Disc 1825 is…We’ve Been Going About This All Wrong

Artist: Sharon Van Etten

Year of Release: 2022

What’s up with the Cover? Is that a beautiful autumn sunset or the rosy glow of the apocalypse?

Is that the Van Etten family farm, or just a rancher with a well-stocked storm cellar to hole up in until after the zombies lose interest and move down the road?

Either way you’re going inside, but in the second case you’re going to want to keep the light and noise to a minimum.

How I Came To Know It: I had liked Van Etten’s previous two releases, so this was me giving her latest effort a chance. Turns out, I liked it as well.

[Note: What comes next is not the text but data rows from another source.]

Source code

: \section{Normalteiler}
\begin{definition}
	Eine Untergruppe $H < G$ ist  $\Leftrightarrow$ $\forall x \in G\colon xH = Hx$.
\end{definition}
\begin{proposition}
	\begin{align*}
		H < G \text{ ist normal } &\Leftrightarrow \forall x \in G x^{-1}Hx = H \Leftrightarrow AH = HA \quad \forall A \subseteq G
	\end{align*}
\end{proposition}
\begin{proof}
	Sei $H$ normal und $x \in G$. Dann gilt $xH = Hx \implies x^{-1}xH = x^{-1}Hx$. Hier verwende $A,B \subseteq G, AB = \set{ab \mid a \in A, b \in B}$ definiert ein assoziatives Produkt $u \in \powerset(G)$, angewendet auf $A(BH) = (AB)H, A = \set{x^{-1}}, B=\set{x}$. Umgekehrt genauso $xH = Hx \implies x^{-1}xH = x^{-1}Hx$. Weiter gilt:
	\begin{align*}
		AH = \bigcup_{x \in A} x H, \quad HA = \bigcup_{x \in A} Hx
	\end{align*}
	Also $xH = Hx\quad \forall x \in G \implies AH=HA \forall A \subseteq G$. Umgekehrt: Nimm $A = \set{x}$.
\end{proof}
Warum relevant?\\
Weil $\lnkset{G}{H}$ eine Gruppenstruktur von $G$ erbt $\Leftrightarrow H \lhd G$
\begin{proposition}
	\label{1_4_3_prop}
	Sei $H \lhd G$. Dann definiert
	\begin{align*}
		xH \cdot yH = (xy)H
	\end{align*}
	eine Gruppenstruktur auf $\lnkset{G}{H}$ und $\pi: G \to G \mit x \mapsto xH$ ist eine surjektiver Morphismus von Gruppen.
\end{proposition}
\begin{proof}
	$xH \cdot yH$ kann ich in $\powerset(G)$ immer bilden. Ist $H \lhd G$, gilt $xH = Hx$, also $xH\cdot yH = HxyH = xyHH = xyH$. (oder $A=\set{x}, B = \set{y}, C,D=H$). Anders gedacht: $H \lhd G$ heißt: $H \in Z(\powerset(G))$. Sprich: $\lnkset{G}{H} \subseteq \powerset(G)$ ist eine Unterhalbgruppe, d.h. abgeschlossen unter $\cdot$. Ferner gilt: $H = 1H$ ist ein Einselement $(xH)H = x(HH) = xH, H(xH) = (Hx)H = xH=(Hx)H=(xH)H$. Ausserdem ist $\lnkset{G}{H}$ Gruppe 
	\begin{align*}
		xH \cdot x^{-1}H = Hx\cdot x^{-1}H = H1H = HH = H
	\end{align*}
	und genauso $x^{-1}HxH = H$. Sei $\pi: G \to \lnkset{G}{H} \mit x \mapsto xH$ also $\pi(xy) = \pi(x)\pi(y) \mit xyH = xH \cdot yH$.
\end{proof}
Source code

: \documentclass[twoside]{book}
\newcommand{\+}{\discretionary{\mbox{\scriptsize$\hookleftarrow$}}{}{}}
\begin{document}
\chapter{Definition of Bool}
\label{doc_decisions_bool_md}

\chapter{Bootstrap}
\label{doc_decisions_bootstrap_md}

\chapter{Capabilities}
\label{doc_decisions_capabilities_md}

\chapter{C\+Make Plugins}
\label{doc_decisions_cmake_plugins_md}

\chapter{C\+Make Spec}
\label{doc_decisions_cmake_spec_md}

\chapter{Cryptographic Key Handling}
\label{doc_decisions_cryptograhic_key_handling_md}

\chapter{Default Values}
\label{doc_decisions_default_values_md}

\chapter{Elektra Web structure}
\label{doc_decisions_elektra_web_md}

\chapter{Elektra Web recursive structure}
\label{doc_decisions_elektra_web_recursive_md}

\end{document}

How It Stacks Up: I have four Sharon Van Etten albums, and “We’ve Been Going About This All Wrong” comes in at…#4. Depending on how optimistically you see the world, this is dead last or ‘just out of the medals’.

Ratings: 3 stars

This album was a slow boil for me. For one thing, I probably didn’t give it enough love before it disappeared into my collection a couple years ago (after which it had to compete with other Van Etten favourites when I was looking for inspiration under “V”). For another, it has a lush production and layered arrangements that I don’t tend to favour. However, in time I fell under its dreamy spell.

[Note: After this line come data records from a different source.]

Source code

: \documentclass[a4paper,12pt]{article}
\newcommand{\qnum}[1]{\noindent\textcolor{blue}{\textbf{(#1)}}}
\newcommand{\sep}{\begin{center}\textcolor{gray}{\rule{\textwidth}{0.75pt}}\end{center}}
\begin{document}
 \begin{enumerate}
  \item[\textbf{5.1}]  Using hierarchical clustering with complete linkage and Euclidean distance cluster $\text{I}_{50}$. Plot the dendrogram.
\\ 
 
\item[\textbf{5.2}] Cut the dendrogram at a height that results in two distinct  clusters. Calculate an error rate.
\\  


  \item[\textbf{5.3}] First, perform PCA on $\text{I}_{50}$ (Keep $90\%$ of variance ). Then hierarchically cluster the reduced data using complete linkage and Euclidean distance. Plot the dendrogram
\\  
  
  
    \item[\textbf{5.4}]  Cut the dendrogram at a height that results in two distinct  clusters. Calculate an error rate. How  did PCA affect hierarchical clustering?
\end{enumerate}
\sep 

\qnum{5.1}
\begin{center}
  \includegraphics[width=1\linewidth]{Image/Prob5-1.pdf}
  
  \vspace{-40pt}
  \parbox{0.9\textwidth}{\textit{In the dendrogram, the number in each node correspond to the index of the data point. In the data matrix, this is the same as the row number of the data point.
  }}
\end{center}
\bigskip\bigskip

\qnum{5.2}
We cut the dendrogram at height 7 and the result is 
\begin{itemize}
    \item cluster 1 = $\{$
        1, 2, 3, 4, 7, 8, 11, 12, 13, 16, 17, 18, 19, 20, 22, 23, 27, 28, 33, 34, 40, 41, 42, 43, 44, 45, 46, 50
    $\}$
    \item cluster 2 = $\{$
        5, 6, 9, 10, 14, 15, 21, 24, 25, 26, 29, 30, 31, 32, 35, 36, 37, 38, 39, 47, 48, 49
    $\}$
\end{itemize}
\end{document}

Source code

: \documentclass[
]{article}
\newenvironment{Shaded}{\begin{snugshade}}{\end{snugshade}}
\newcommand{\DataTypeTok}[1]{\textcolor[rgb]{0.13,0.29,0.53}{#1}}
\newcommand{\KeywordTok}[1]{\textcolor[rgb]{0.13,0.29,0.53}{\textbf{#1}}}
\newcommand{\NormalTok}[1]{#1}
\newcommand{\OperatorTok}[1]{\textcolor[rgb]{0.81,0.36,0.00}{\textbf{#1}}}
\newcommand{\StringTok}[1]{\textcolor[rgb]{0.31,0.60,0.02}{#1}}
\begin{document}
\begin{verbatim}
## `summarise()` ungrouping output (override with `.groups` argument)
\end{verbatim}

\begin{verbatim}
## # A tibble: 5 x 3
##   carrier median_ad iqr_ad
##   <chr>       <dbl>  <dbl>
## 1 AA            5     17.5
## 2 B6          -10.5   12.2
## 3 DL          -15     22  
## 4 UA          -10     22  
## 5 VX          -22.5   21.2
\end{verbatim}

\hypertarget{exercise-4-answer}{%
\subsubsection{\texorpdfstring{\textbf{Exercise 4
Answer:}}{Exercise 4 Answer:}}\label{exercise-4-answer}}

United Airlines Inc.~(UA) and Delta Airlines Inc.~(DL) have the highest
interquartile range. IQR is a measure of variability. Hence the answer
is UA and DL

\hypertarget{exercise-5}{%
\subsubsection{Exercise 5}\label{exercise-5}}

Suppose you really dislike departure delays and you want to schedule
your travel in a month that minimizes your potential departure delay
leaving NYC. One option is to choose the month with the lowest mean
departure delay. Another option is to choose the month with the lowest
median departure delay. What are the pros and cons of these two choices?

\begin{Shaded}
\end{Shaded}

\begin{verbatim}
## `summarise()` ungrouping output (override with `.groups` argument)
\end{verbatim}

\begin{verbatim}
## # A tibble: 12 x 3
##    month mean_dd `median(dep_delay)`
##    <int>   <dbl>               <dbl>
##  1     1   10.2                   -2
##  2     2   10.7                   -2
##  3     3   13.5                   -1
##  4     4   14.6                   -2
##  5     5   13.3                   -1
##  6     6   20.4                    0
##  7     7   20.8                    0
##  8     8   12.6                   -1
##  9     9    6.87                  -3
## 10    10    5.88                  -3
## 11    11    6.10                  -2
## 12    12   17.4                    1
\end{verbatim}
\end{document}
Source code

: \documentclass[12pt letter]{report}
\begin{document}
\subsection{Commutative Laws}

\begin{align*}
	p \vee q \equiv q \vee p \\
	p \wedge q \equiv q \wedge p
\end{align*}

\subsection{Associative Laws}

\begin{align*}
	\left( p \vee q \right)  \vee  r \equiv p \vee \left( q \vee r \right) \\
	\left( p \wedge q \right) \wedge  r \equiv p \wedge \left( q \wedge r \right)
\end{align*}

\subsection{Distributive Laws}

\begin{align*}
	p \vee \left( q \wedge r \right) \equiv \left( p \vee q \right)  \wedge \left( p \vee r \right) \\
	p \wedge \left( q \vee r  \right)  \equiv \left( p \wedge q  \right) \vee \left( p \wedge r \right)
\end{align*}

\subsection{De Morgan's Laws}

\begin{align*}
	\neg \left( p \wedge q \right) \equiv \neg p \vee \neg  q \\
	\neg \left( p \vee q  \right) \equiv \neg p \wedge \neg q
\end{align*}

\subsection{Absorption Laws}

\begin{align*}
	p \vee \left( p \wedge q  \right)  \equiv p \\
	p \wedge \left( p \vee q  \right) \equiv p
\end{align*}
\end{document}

If you don’t know Van Etten, she is an indie pop artist, with an ethereal voice that keens at you from the Other Side, and a penchant for writing songs that cause you to slip into a thoughtful reverie. It isn’t a fast experience however, and you have to be willing to open up to her in an unhurried way.

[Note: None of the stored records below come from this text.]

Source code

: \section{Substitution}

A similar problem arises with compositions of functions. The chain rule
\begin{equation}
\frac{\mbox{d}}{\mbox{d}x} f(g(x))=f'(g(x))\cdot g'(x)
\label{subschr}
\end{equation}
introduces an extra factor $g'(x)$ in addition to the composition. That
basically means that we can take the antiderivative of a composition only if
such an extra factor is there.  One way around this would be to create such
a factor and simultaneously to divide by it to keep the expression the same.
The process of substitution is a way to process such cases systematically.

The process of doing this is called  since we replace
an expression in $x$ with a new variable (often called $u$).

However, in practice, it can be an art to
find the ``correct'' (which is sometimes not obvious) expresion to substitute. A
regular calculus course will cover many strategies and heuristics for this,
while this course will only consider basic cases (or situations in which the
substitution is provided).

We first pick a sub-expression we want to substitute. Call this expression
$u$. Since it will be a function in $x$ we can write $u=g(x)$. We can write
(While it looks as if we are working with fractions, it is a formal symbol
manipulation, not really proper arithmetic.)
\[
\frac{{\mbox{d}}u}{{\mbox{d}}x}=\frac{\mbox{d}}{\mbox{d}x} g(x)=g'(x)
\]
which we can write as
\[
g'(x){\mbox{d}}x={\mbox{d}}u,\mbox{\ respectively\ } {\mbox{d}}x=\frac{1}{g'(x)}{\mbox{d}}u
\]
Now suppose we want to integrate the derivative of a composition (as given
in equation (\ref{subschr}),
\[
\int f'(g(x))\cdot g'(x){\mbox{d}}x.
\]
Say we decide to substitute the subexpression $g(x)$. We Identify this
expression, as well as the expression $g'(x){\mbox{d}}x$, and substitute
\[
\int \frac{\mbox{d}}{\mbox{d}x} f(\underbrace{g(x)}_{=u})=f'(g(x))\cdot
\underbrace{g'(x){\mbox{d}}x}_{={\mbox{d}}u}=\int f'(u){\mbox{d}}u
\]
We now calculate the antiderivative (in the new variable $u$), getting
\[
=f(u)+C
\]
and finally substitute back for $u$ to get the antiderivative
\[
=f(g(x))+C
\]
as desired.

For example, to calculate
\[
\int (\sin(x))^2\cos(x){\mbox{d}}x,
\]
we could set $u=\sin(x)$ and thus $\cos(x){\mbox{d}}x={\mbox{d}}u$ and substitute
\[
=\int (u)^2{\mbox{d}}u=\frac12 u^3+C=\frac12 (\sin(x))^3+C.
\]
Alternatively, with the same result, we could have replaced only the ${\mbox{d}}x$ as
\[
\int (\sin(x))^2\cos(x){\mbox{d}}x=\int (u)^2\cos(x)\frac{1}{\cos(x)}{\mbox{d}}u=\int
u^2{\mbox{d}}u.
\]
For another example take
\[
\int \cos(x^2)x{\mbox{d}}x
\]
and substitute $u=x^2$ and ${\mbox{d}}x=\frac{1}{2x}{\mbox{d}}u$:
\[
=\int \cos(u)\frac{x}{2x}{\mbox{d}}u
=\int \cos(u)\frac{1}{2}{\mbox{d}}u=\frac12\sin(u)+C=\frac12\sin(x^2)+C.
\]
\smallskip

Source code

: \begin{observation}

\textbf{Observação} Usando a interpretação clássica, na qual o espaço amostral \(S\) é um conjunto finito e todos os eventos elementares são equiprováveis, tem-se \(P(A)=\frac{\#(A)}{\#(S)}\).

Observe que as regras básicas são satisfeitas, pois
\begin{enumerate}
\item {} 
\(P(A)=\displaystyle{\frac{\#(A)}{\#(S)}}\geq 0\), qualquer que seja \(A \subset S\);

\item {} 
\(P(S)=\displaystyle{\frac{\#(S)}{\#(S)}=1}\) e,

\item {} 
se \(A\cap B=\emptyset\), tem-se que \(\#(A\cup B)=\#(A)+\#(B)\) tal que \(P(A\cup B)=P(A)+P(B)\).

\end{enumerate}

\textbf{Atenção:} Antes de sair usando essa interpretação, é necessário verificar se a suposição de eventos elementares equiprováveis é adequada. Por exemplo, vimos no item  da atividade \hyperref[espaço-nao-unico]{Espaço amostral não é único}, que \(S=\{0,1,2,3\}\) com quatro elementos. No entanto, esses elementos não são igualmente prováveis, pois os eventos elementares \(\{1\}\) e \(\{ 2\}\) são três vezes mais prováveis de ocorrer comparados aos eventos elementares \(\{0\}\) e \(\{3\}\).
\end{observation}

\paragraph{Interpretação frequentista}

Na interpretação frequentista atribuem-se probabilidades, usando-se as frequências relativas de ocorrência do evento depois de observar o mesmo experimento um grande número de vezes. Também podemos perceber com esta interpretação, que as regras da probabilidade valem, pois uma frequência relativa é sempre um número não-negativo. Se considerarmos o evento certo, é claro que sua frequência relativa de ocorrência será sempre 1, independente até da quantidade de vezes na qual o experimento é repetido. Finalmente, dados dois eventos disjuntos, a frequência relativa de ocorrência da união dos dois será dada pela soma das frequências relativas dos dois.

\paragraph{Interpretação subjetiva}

It didn’t help that the better songs on this record come later. The opening track, “Darkness Fades” is pretty but has a lot of layers for an intro moment to a record. I liked it a lot better after a couple of listens. The second song, “Home to Me” had promise but that promise is dashed upon the artificial rocks of a synthetic drum machine. It isn’t that I’ve never loved a drum machine, I just find it hard.

However, it isn’t long before Van Etten wears you down with her persistent vision of music that mixes unexpected melodic structures with a wall of sound sensibility. You have to sink into this record, because it doesn’t work if you insist on trying to float on top of it. Lose sight of the horizon and drown in the sound. You’ll like it.

For all that the first song that opened my heart up was “Anything” at Track 4, which drew me in with a stark and simple guitar strum. Sure, the symphonic “all the things” sound came along, but it held off for a bar or two, by which time I was good and hooked.

The song also starts with some existential dread in the lyrics:

“Up the whole night
Undefined
Can't stop thinking 'bout peace and war”

‘been there. This song isn’t a salve for such geopolitical anxiety, but it does let you know – musically and through words – that you’re not alone.

After a couple more what I’ll call “soup tunes” we come back to some stripped-down happiness again, with “Come Back,” a song that showcases Van Etten’s exquisite head voice. The song also has a gentle and insistent build that makes you feel like something grand is happening. This record has many a song where things slowly grow and soar, with mixed results. Sometimes all the add-ons drown the melody out, and sometimes they infuse simple lyrics with a deeper import. On “Come Back” it’s the latter.

Overall, I enjoyed “We’ve Been Going About This All Wrong” even when, from a production perspective, I felt the title was very much on point. But it improved on every listen, which I tend to see as a sign the artist is onto something good. Also, while some of the songs were too lush for my tastes, they did serve to create dynamics and range that made me appreciate the quieter moments that much more.